Das Album heißt schlicht „Who“

Nachzuhören ist das auf diesem an diesem Freitag erscheinenden, schlicht „Who“ betitelten Album etwa in den Liedern „Ball and Chain“ und „She rocked my World“, die sich aus jenem Blues speisen, der auch bei der anderen der drei großen Bands der so genannten „British Invasion“, den Rolling Stones, wesentliche Triebfeder war. Umgekehrt ist auch die dicke Wut im Bauch zu hören, die The Who damals von den Stones und den Beatles abgrenzte, etwa im textlich fast schon vulgären Albumopener „All this Music must fade“. Dann gibt es auf diesem Album noch ein richtig gutes Lied namens „Street Song“, in dem Roger Daltreys noch immer sehr mächtiges Organ sehr schön zur Geltung kommt. Und schließlich finden sich auch noch einige und leider nicht wenige Stücke, die irgendwo im Nirgendwo zwischen Rock und Poprock vagabundieren, denen jegliches Alleinstellungsmerkmal fehlt außer der Umstand, dass die elf Stücke blendend eingespielt, fein produziert und auch auf einem selbstredend anspruchsvollen Niveau von Pete Townshend geschrieben worden sind.

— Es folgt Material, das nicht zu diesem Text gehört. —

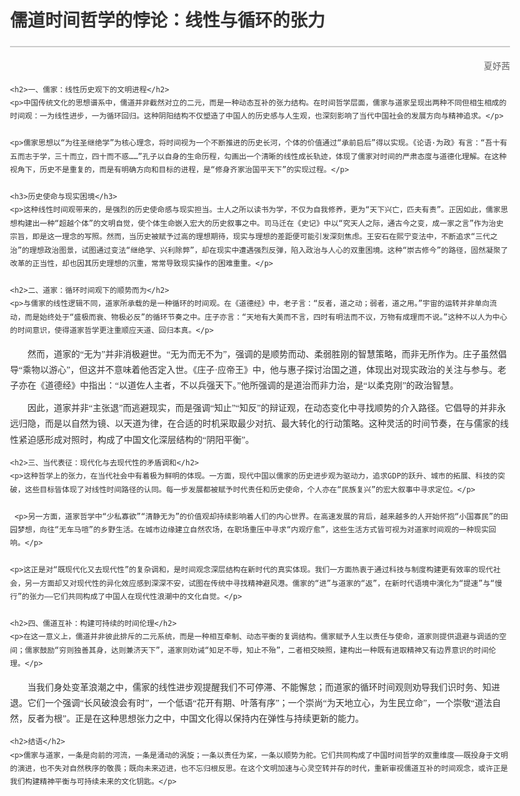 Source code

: <!DOCTYPE html>
<html lang="zh-CN">
<head>
    <meta charset="UTF-8">
    <title>儒道时间哲学的悖论：线性与循环的张力</title>
    <style>
        body {
            font-family: '宋体', SimSun, serif;
            max-width: 800px;
            margin: 2em auto;
            padding: 0 20px;
            line-height: 1.8;
            color: #333;
        }
        h1 {
            font-size: 28px;
            border-bottom: 2px solid #ccc;
            padding-bottom: 0.5em;
        }
        h2 {
            font-size: 22px;
            color: #2c3e50;
            margin: 1.5em 0 1em;
        }
        h3 {
            font-size: 18px;
            color: #34495e;
            margin: 1.2em 0 0.8em;
        }
        p {
            text-indent: 2em;
            margin: 0.8em 0;
        }
        .author {
            font-size: 14px;
            color: #666;
            text-align: right;
            margin: 1em 0;
        }
        .quote {
            background: #f8f9fa;
            border-left: 4px solid #3498db;
            padding: 1em;
            margin: 1em 0;
        }
    </style>
</head>
<body>
    <h1>儒道时间哲学的悖论：线性与循环的张力</h1>
    <div class="author">夏妤茜</div>

    <h2>一、儒家：线性历史观下的文明进程</h2>
    <p>中国传统文化的思想谱系中，儒道并非截然对立的二元，而是一种动态互补的张力结构。在时间哲学层面，儒家与道家呈现出两种不同但相生相成的时间观：一为线性进步，一为循环回归。这种阴阳结构不仅塑造了中国人的历史感与人生观，也深刻影响了当代中国社会的发展方向与精神追求。</p>

    <p>儒家思想以“为往圣继绝学”为核心理念，将时间视为一个不断推进的历史长河，个体的价值通过“承前启后”得以实现。《论语·为政》有言：“吾十有五而志于学，三十而立，四十而不惑……”孔子以自身的生命历程，勾画出一个清晰的线性成长轨迹，体现了儒家对时间的严肃态度与道德化理解。在这种视角下，历史不是重复的，而是有明确方向和目标的进程，是“修身齐家治国平天下”的实现过程。</p>

    <h3>历史使命与现实困境</h3>
    <p>这种线性时间观带来的，是强烈的历史使命感与现实担当。士人之所以读书为学，不仅为自我修养，更为“天下兴亡，匹夫有责”。正因如此，儒家思想构建出一种“超越个体”的文明自觉，使个体生命嵌入宏大的历史叙事之中。司马迁在《史记》中以“究天人之际，通古今之变，成一家之言”作为治史宗旨，即是这一理念的写照。然而，当历史被赋予过高的理想期待，现实与理想的差距便可能引发深刻焦虑。王安石在熙宁变法中，不断追求“三代之治”的理想政治图景，试图通过变法“继绝学、兴利除弊”，却在现实中遭遇强烈反弹，陷入政治与人心的双重困境。这种“崇古修今”的路径，固然凝聚了改革的正当性，却也因其历史理想的沉重，常常导致现实操作的困难重重。</p>

    <h2>二、道家：循环时间观下的顺势而为</h2>
    <p>与儒家的线性逻辑不同，道家所承载的是一种循环的时间观。在《道德经》中，老子言：“反者，道之动；弱者，道之用。”宇宙的运转并非单向流动，而是始终处于“盛极而衰、物极必反”的循环节奏之中。庄子亦言：“天地有大美而不言，四时有明法而不议，万物有成理而不说。”这种不以人为中心的时间意识，使得道家哲学更注重顺应天道、回归本真。</p>

 <p>然而，道家的“无为”并非消极避世。“无为而无不为”，强调的是顺势而动、柔弱胜刚的智慧策略，而非无所作为。庄子虽然倡导“乘物以游心”，但这并不意味着他否定入世。《庄子·应帝王》中，他与惠子探讨治国之道，体现出对现实政治的关注与参与。老子亦在《道德经》中指出：“以道佐人主者，不以兵强天下。”他所强调的是道治而非力治，是“以柔克刚”的政治智慧。</p>

<p>因此，道家并非“主张退”而逃避现实，而是强调“知止”“知反”的辩证观，在动态变化中寻找顺势的介入路径。它倡导的并非永远归隐，而是以自然为镜、以天道为律，在合适的时机采取最少对抗、最大转化的行动策略。这种灵活的时间节奏，在与儒家的线性紧迫感形成对照时，构成了中国文化深层结构的“阴阳平衡”。</p>

    <h2>三、当代表征：现代化与去现代性的矛盾调和</h2>
    <p>这种哲学上的张力，在当代社会中有着极为鲜明的体现。一方面，现代中国以儒家的历史进步观为驱动力，追求GDP的跃升、城市的拓展、科技的突破，这些目标皆体现了对线性时间路径的认同。每一步发展都被赋予时代责任和历史使命，个人亦在“民族复兴”的宏大叙事中寻求定位。</p>

     <p>另一方面，道家哲学中“少私寡欲”“清静无为”的价值观却持续影响着人们的内心世界。在高速发展的背后，越来越多的人开始怀抱“小国寡民”的田园梦想，向往“无车马喧”的乡野生活。在城市边缘建立自然农场，在职场重压中寻求“内观疗愈”，这些生活方式皆可视为对道家时间观的一种现实回响。</p>

    <p>这正是对“既现代化又去现代性”的复杂调和，是时间观念深层结构在新时代的真实体现。我们一方面热衷于通过科技与制度构建更有效率的现代社会，另一方面却又对现代性的异化效应感到深深不安，试图在传统中寻找精神避风港。儒家的“进”与道家的“返”，在新时代语境中演化为“提速”与“慢行”的张力——它们共同构成了中国人在现代性浪潮中的文化自觉。</p>

    <h2>四、儒道互补：构建可持续的时间伦理</h2>
    <p>在这一意义上，儒道并非彼此排斥的二元系统，而是一种相互牵制、动态平衡的复调结构。儒家赋予人生以责任与使命，道家则提供退避与调适的空间；儒家鼓励“穷则独善其身，达则兼济天下”，道家则劝诫“知足不辱，知止不殆”，二者相交映照，建构出一种既有进取精神又有边界意识的时间伦理。</p>

<p>当我们身处变革浪潮之中，儒家的线性进步观提醒我们不可停滞、不能懈怠；而道家的循环时间观则劝导我们识时务、知进退。它们一个强调“长风破浪会有时”，一个低语“花开有期、叶落有序”；一个崇尚“为天地立心，为生民立命”，一个崇敬“道法自然，反者为根”。正是在这种思想张力之中，中国文化得以保持内在弹性与持续更新的能力。</p>

    <h2>结语</h2>
    <p>儒家与道家，一条是向前的河流，一条是涌动的涡旋；一条以责任为桨，一条以顺势为舵。它们共同构成了中国时间哲学的双重维度——既投身于文明的演进，也不失对自然秩序的敬畏；既向未来迈进，也不忘归根反思。在这个文明加速与心灵空转并存的时代，重新审视儒道互补的时间观念，或许正是我们构建精神平衡与可持续未来的文化钥匙。</p>
</body>
</html>
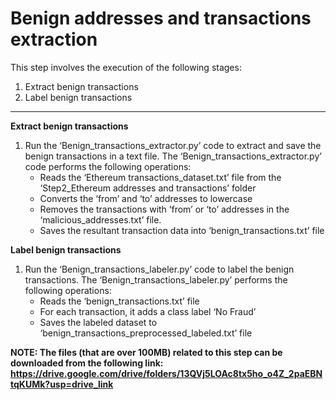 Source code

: # Benign addresses and transactions extraction

This step involves the execution of the following stages:
1. Extract benign transactions
2. Label benign transactions

---

**Extract benign transactions**
1.	Run the ‘Benign_transactions_extractor.py’ code to extract and save the benign transactions in a text file. The ‘Benign_transactions_extractor.py’ code performs the following operations:
    - Reads the ‘Ethereum transactions_dataset.txt’ file from the ‘Step2_Ethereum addresses and transactions’ folder
    - Converts the ‘from’ and ‘to’ addresses to lowercase
    - Removes the transactions with ‘from’ or ‘to’ addresses in the ‘malicious_addresses.txt’ file.
    - Saves the resultant transaction data into ‘benign_transactions.txt’ file

**Label benign transactions**
1.	Run the ‘Benign_transactions_labeler.py’ code to label the benign transactions. The ‘Benign_transactions_labeler.py’ performs the following operations:
    - Reads the ‘benign_transactions.txt’ file
    - For each transaction, it adds a class label ‘No Fraud’
    - Saves the labeled dataset to ‘benign_transactions_preprocessed_labeled.txt’ file

**NOTE: The files (that are over 100MB) related to this step can be downloaded from the following link: https://drive.google.com/drive/folders/13QVj5LOAc8tx5ho_o4Z_2paEBNtqKUMk?usp=drive_link**
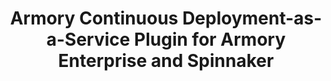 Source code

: ---
title: Armory Continuous Deployment-as-a-Service Plugin for Armory Enterprise and Spinnaker
linkTitle: Armory CD-as-a-Service Plugin
manualLinkRelRef: "cd-as-a-service/plugin-spinnaker.md"
exclude_search: true
description: >
  Use this guide to install the Armory CD-as-a-Service plugin for Spinnaker and Armory Enterprise. This enables performing canary and blue/green deployments in a single stage.
--- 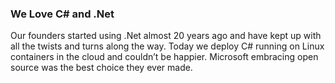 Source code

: ﻿### We Love C# and .Net
Our founders started using .Net almost 20 years ago and have kept up with all the twists and turns along the way. Today we deploy C# running on Linux containers in the cloud and couldn’t be happier. Microsoft embracing open source was the best choice they ever made. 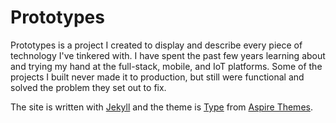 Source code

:# Prototypes

Prototypes is a project I created to display and describe every piece of technology I've tinkered with. I have spent the past few years learning about and trying my hand at the full-stack, mobile, and IoT platforms. Some of the projects I built never made it to production, but still were functional and solved the problem they set out to fix.

The site is written with [Jekyll](https://jekyllrb.com/) and the theme is [Type](https://aspirethemes.com/blog/type-jekyll) from [Aspire Themes](https://aspirethemes.com/). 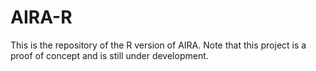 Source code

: AIRA-R
======
This is the repository of the R version of AIRA. Note that this project is a proof of concept and is still under development.
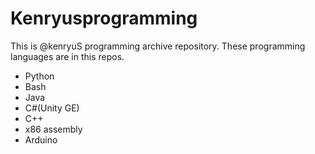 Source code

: # Kenryusprogramming
This is @kenryuS programming archive repository. These programming languages are in this repos.

- Python
- Bash
- Java
- C#(Unity GE)
- C++
- x86 assembly
- Arduino
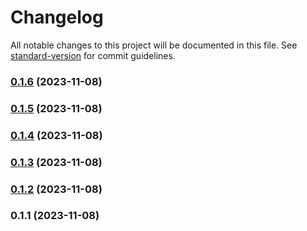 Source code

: # Changelog

All notable changes to this project will be documented in this file. See [standard-version](https://github.com/conventional-changelog/standard-version) for commit guidelines.

### [0.1.6](https://github.com/LucasSAmaral/spotify-playlist-manager/compare/v0.1.5...v0.1.6) (2023-11-08)

### [0.1.5](https://github.com/LucasSAmaral/spotify-playlist-manager/compare/v0.1.4...v0.1.5) (2023-11-08)

### [0.1.4](https://github.com/LucasSAmaral/spotify-playlist-manager/compare/v0.1.3...v0.1.4) (2023-11-08)

### [0.1.3](https://github.com/LucasSAmaral/spotify-playlist-manager/compare/v0.1.2...v0.1.3) (2023-11-08)

### [0.1.2](https://github.com/LucasSAmaral/spotify-playlist-manager/compare/v0.1.1...v0.1.2) (2023-11-08)

### 0.1.1 (2023-11-08)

Er macht das ja schließlich nicht erst seit gestern, sondern seit über einem halben Jahrhundert. 1965 erschien das Debütalbum „My Generation“, 1969 „Tommy“, sozusagen die Erfindung des Konzeptalbums, 1973 „Quadrophenia“, quasi die Erfindung der Rockoper – drei Meilensteine der Popmusikgeschichte, denen überhaupt nichts mehr hinzugefügt werden müsste, um für alle Ewigkeit den Ruf einer stilprägenden Band zu behalten.

Fragt sich also vor diesem enormen künstlerischen Vermächtnis, warum das jetzige Album und eigentlich auch sein Vorgänger überhaupt sein mussten? Nein, das geziemt sich nicht zu fragen. Weil’s das gute Recht eines jeden Künstlers ist, sich künstlerisch zu betätigen. Und weil es solchen Legenden schon dreimal vergönnt ist, einfach auch mal ganz durchschnittliche Alben vorzulegen.